Com o início do Ensino Básico chegou a Vânia. A Vânia era aquilo que muitos na altura chamavam Maria-Rapaz, como se não fosse permitido a uma rapariga gostar de futebol enquanto tal, uma rapariga que gosta de futebol. Na altura – e hoje ainda há sinais disso – achava-se que era apenas uma rapariga com gostos de rapazes. Pois, mas a Vânia não se importava com isso. Era da minha turma e jogava bem o suficiente para fazer parte da equipa. Jogava na frente do ataque.

 

O Ensino Secundário trouxe a Marta e, com ela, o primeiro verdadeiro contacto com raparigas que jogavam futebol (futsal, neste caso) federado. A escola tinha, pelo menos (agora que penso nisso), quatro raparigas com muita qualidade. Além da Marta, havia outra Marta (uma excelente guarda-redes), uma Teresa e uma Sara (possivelmente a melhor das quatro). Num dos três anos, decidimos juntar-nos e fazer uma equipa para o torneio da escola. Éramos apenas dois rapazes na equipa, para espanto de muita gente, mas não nos saímos mal. Por esta altura, em 2002, já o futebol feminino começava a ter cada vez mais influência.

 

No último ano do secundário fui para os juniores do 1.º Dezembro e o contacto com o futebol feminino tornou-se ainda mais intenso. Foi no período de maior hegemonia do clube de Sintra no campeonato nacional e, apesar de tudo, as nossas experiências nem foram as melhores. Afinal de contas, havia apenas um campo e os horários dos nossos treinos entravam em conflito muita vez. Eram os tempos das Carlas: a Couto no ataque e a Cristina na baliza.

 

A partir daí, há a Mariana. Jogou no 1.º Dezembro, é treinadora no Sporting e já serviu de intermediária em jogos organizados contra as equipas dela. O último foi em janeiro de 2018, curiosamente na última vez que joguei futebol.

Dérbi de Lisboa no Restelo foi um sucesso

Com ou sem Dianas, Vânias, Martas, Carlas ou Marianas, Portugal respeita muito mais o futebol feminino do que no passado. Chegámos lá mais tarde do que grande parte do resto do mundo mas é impossível ignorar o progresso. Equipas como Boavista, Trajouce e 1.º Dezembro, que dominaram no passado, foram obrigadas a lutar sempre contra o estigma e contra a falta de atenção mediática.
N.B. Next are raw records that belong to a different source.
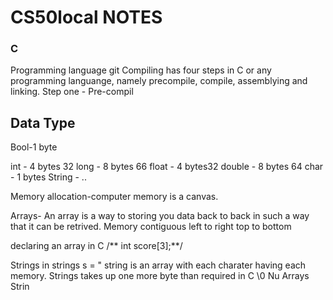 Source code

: # CS50local NOTES

### C 
Programming language git
  Compiling has four steps in C or any programming languange, namely precompile, compile, assemblying and linking.
  Step one
    - Pre-compil



## Data Type
Bool-1 byte

int - 4 bytes 32
long - 8 bytes 66
float - 4 bytes32
double - 8 bytes 64
char - 1 bytes
String - ..

Memory allocation-computer memory is a canvas.

Arrays- An array is a way to storing you data back to back in such a way that it can be retrived. Memory contiguous left to right top to bottom

declaring an array in C
    /** int score[3];**/

Strings in
strings s = " string is an array with each charater having each memory.
Strings takes up one more byte than required in C \0 Nu
Arrays
Strin
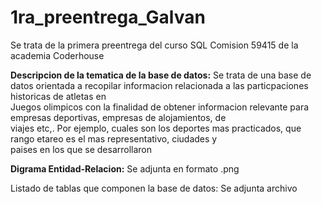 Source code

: # 1ra_preentrega_Galvan
Se trata de la primera preentrega del curso SQL Comision 59415 de la academia Coderhouse

**Descripcion de la tematica de la base de datos:**
  Se trata de una base de datos orientada a recopilar informacion relacionada a las particpaciones historicas de atletas en     
  Juegos olimpicos con la finalidad de obtener informacion relevante para empresas deportivas, empresas de alojamientos, de     
  viajes etc,. Por ejemplo, cuales son los deportes mas practicados, que rango etareo es el mas representativo, ciudades y     
  paises en los que se desarrollaron
  
**Digrama Entidad-Relacion:**
  Se adjunta en formato .png

Listado de tablas que componen la base de datos:
  Se adjunta archivo 

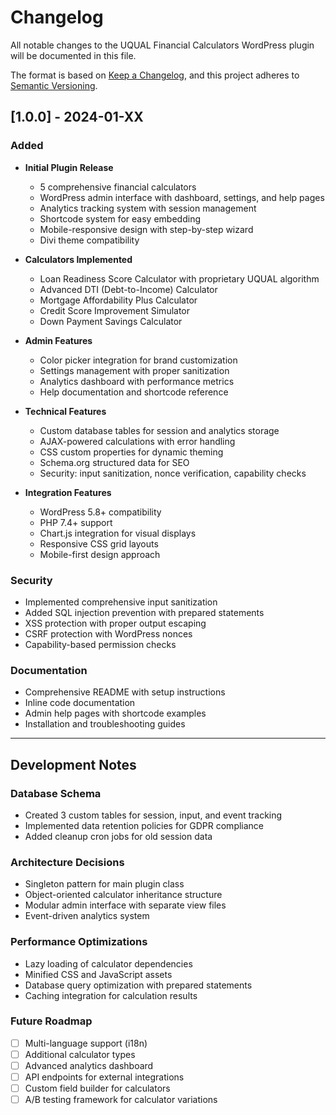 # Changelog

All notable changes to the UQUAL Financial Calculators WordPress plugin will be documented in this file.

The format is based on [Keep a Changelog](https://keepachangelog.com/en/1.0.0/), and this project adheres to [Semantic Versioning](https://semver.org/spec/v2.0.0.html).

## [1.0.0] - 2024-01-XX

### Added
- **Initial Plugin Release**
  - 5 comprehensive financial calculators
  - WordPress admin interface with dashboard, settings, and help pages
  - Analytics tracking system with session management
  - Shortcode system for easy embedding
  - Mobile-responsive design with step-by-step wizard
  - Divi theme compatibility
  
- **Calculators Implemented**
  - Loan Readiness Score Calculator with proprietary UQUAL algorithm
  - Advanced DTI (Debt-to-Income) Calculator
  - Mortgage Affordability Plus Calculator
  - Credit Score Improvement Simulator
  - Down Payment Savings Calculator

- **Admin Features**
  - Color picker integration for brand customization
  - Settings management with proper sanitization
  - Analytics dashboard with performance metrics
  - Help documentation and shortcode reference

- **Technical Features**
  - Custom database tables for session and analytics storage
  - AJAX-powered calculations with error handling
  - CSS custom properties for dynamic theming
  - Schema.org structured data for SEO
  - Security: input sanitization, nonce verification, capability checks

- **Integration Features**
  - WordPress 5.8+ compatibility
  - PHP 7.4+ support
  - Chart.js integration for visual displays
  - Responsive CSS grid layouts
  - Mobile-first design approach

### Security
- Implemented comprehensive input sanitization
- Added SQL injection prevention with prepared statements
- XSS protection with proper output escaping
- CSRF protection with WordPress nonces
- Capability-based permission checks

### Documentation
- Comprehensive README with setup instructions
- Inline code documentation
- Admin help pages with shortcode examples
- Installation and troubleshooting guides

---

## Development Notes

### Database Schema
- Created 3 custom tables for session, input, and event tracking
- Implemented data retention policies for GDPR compliance
- Added cleanup cron jobs for old session data

### Architecture Decisions
- Singleton pattern for main plugin class
- Object-oriented calculator inheritance structure
- Modular admin interface with separate view files
- Event-driven analytics system

### Performance Optimizations
- Lazy loading of calculator dependencies
- Minified CSS and JavaScript assets
- Database query optimization with prepared statements
- Caching integration for calculation results

### Future Roadmap
- [ ] Multi-language support (i18n)
- [ ] Additional calculator types
- [ ] Advanced analytics dashboard
- [ ] API endpoints for external integrations
- [ ] Custom field builder for calculators
- [ ] A/B testing framework for calculator variations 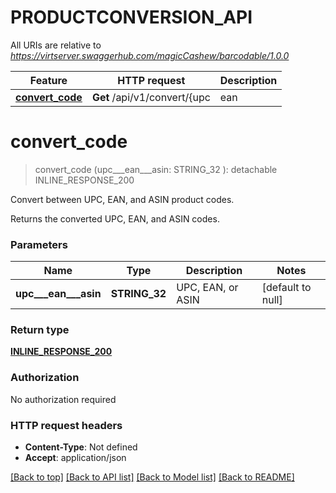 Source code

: # PRODUCTCONVERSION_API

All URIs are relative to *https://virtserver.swaggerhub.com/magicCashew/barcodable/1.0.0*

Feature | HTTP request | Description
------------- | ------------- | -------------
[**convert_code**](PRODUCTCONVERSION_API.md#convert_code) | **Get** /api/v1/convert/{upc | ean | asin} | Convert between UPC, EAN, and ASIN product codes.


# **convert_code**
> convert_code (upc___ean___asin: STRING_32 ): detachable INLINE_RESPONSE_200
	

Convert between UPC, EAN, and ASIN product codes.

Returns the converted UPC, EAN, and ASIN codes.


### Parameters

Name | Type | Description  | Notes
------------- | ------------- | ------------- | -------------
 **upc___ean___asin** | **STRING_32**| UPC, EAN, or ASIN | [default to null]

### Return type

[**INLINE_RESPONSE_200**](inline_response_200.md)

### Authorization

No authorization required

### HTTP request headers

 - **Content-Type**: Not defined
 - **Accept**: application/json

[[Back to top]](#) [[Back to API list]](../README.md#documentation-for-api-endpoints) [[Back to Model list]](../README.md#documentation-for-models) [[Back to README]](../README.md)

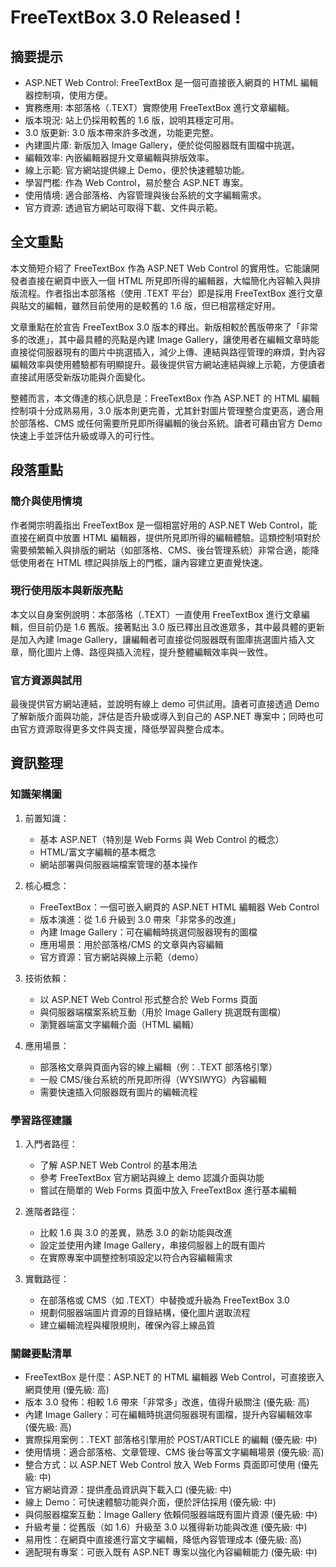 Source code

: # FreeTextBox 3.0 Released !

## 摘要提示
- ASP.NET Web Control: FreeTextBox 是一個可直接嵌入網頁的 HTML 編輯器控制項，使用方便。
- 實務應用: 本部落格（.TEXT）實際使用 FreeTextBox 進行文章編輯。
- 版本現況: 站上仍採用較舊的 1.6 版，說明其穩定可用。
- 3.0 版更新: 3.0 版本帶來許多改進，功能更完整。
- 內建圖片庫: 新版加入 Image Gallery，便於從伺服器既有圖檔中挑選。
- 編輯效率: 內嵌編輯器提升文章編輯與排版效率。
- 線上示範: 官方網站提供線上 Demo，便於快速體驗功能。
- 學習門檻: 作為 Web Control，易於整合 ASP.NET 專案。
- 使用情境: 適合部落格、內容管理與後台系統的文字編輯需求。
- 官方資源: 透過官方網站可取得下載、文件與示範。

## 全文重點
本文簡短介紹了 FreeTextBox 作為 ASP.NET Web Control 的實用性。它能讓開發者直接在網頁中嵌入一個 HTML 所見即所得的編輯器，大幅簡化內容輸入與排版流程。作者指出本部落格（使用 .TEXT 平台）即是採用 FreeTextBox 進行文章與貼文的編輯，雖然目前使用的是較舊的 1.6 版，但已相當穩定好用。

文章重點在於宣告 FreeTextBox 3.0 版本的釋出。新版相較於舊版帶來了「非常多的改進」，其中最具體的亮點是內建 Image Gallery，讓使用者在編輯文章時能直接從伺服器現有的圖片中挑選插入，減少上傳、連結與路徑管理的麻煩，對內容編輯效率與使用體驗都有明顯提升。最後提供官方網站連結與線上示範，方便讀者直接試用感受新版功能與介面變化。

整體而言，本文傳達的核心訊息是：FreeTextBox 作為 ASP.NET 的 HTML 編輯控制項十分成熟易用，3.0 版本則更完善，尤其針對圖片管理整合度更高，適合用於部落格、CMS 或任何需要所見即所得編輯的後台系統。讀者可藉由官方 Demo 快速上手並評估升級或導入的可行性。

## 段落重點
### 簡介與使用情境
作者開宗明義指出 FreeTextBox 是一個相當好用的 ASP.NET Web Control，能直接在網頁中放置 HTML 編輯器，提供所見即所得的編輯體驗。這類控制項對於需要頻繁輸入與排版的網站（如部落格、CMS、後台管理系統）非常合適，能降低使用者在 HTML 標記與排版上的門檻，讓內容建立更直覺快速。

### 現行使用版本與新版亮點
本文以自身案例說明：本部落格（.TEXT）一直使用 FreeTextBox 進行文章編輯，但目前仍是 1.6 舊版。接著點出 3.0 版已釋出且改進眾多，其中最具體的更新是加入內建 Image Gallery，讓編輯者可直接從伺服器既有圖庫挑選圖片插入文章，簡化圖片上傳、路徑與插入流程，提升整體編輯效率與一致性。

### 官方資源與試用
最後提供官方網站連結，並說明有線上 demo 可供試用。讀者可直接透過 Demo 了解新版介面與功能，評估是否升級或導入到自己的 ASP.NET 專案中；同時也可由官方資源取得更多文件與支援，降低學習與整合成本。

## 資訊整理

### 知識架構圖
1. 前置知識：
   - 基本 ASP.NET（特別是 Web Forms 與 Web Control 的概念）
   - HTML/富文字編輯的基本概念
   - 網站部署與伺服器端檔案管理的基本操作

2. 核心概念：
   - FreeTextBox：一個可嵌入網頁的 ASP.NET HTML 編輯器 Web Control
   - 版本演進：從 1.6 升級到 3.0 帶來「非常多的改進」
   - 內建 Image Gallery：可在編輯時挑選伺服器現有的圖檔
   - 應用場景：用於部落格/CMS 的文章與內容編輯
   - 官方資源：官方網站與線上示範（demo）

3. 技術依賴：
   - 以 ASP.NET Web Control 形式整合於 Web Forms 頁面
   - 與伺服器端檔案系統互動（用於 Image Gallery 挑選既有圖檔）
   - 瀏覽器端富文字編輯介面（HTML 編輯）

4. 應用場景：
   - 部落格文章與頁面內容的線上編輯（例：.TEXT 部落格引擎）
   - 一般 CMS/後台系統的所見即所得（WYSIWYG）內容編輯
   - 需要快速插入伺服器既有圖片的編輯流程

### 學習路徑建議
1. 入門者路徑：
   - 了解 ASP.NET Web Control 的基本用法
   - 參考 FreeTextBox 官方網站與線上 demo 認識介面與功能
   - 嘗試在簡單的 Web Forms 頁面中放入 FreeTextBox 進行基本編輯

2. 進階者路徑：
   - 比較 1.6 與 3.0 的差異，熟悉 3.0 的新功能與改進
   - 設定並使用內建 Image Gallery，串接伺服器上的既有圖片
   - 在實際專案中調整控制項設定以符合內容編輯需求

3. 實戰路徑：
   - 在部落格或 CMS（如 .TEXT）中替換或升級為 FreeTextBox 3.0
   - 規劃伺服器端圖片資源的目錄結構，優化圖片選取流程
   - 建立編輯流程與權限規則，確保內容上線品質

### 關鍵要點清單
- FreeTextBox 是什麼：ASP.NET 的 HTML 編輯器 Web Control，可直接嵌入網頁使用 (優先級: 高)
- 版本 3.0 發佈：相較 1.6 帶來「非常多」改進，值得升級關注 (優先級: 高)
- 內建 Image Gallery：可在編輯時挑選伺服器現有圖檔，提升內容編輯效率 (優先級: 高)
- 實際採用案例：.TEXT 部落格引擎用於 POST/ARTICLE 的編輯 (優先級: 中)
- 使用情境：適合部落格、文章管理、CMS 後台等富文字編輯場景 (優先級: 高)
- 整合方式：以 ASP.NET Web Control 放入 Web Forms 頁面即可使用 (優先級: 中)
- 官方網站資源：提供產品資訊與下載入口 (優先級: 中)
- 線上 Demo：可快速體驗功能與介面，便於評估採用 (優先級: 中)
- 與伺服器檔案互動：Image Gallery 依賴伺服器端既有圖片資源 (優先級: 中)
- 升級考量：從舊版（如 1.6）升級至 3.0 以獲得新功能與改進 (優先級: 中)
- 易用性：在網頁中直接進行富文字編輯，降低內容管理成本 (優先級: 高)
- 適配現有專案：可嵌入既有 ASP.NET 專案以強化內容編輯能力 (優先級: 中)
Hoje, primeiro com Sporting e Sp. Braga e mais recentemente com o Benfica, o futebol feminino deixou de ser uma coisa de marias-rapazes, muitas vezes associadas a estereótipos e preconceitos, e é cada vez mais reconhecido e respeitado. Com todo o mérito.

 

O futebol feminino está em todo o lado – como sempre esteve, apesar de tudo – por mérito próprio. Terá sempre características diferentes do futebol masculino, mas o futebol do Barcelona e o do Boavista de Pacheco também serão sempre diferentes. É futebol. E, como poderão ler nas 50 histórias dos próximos 50 dias, é igualmente capaz de produzir histórias memoráveis. É desporto. E só isso interessa.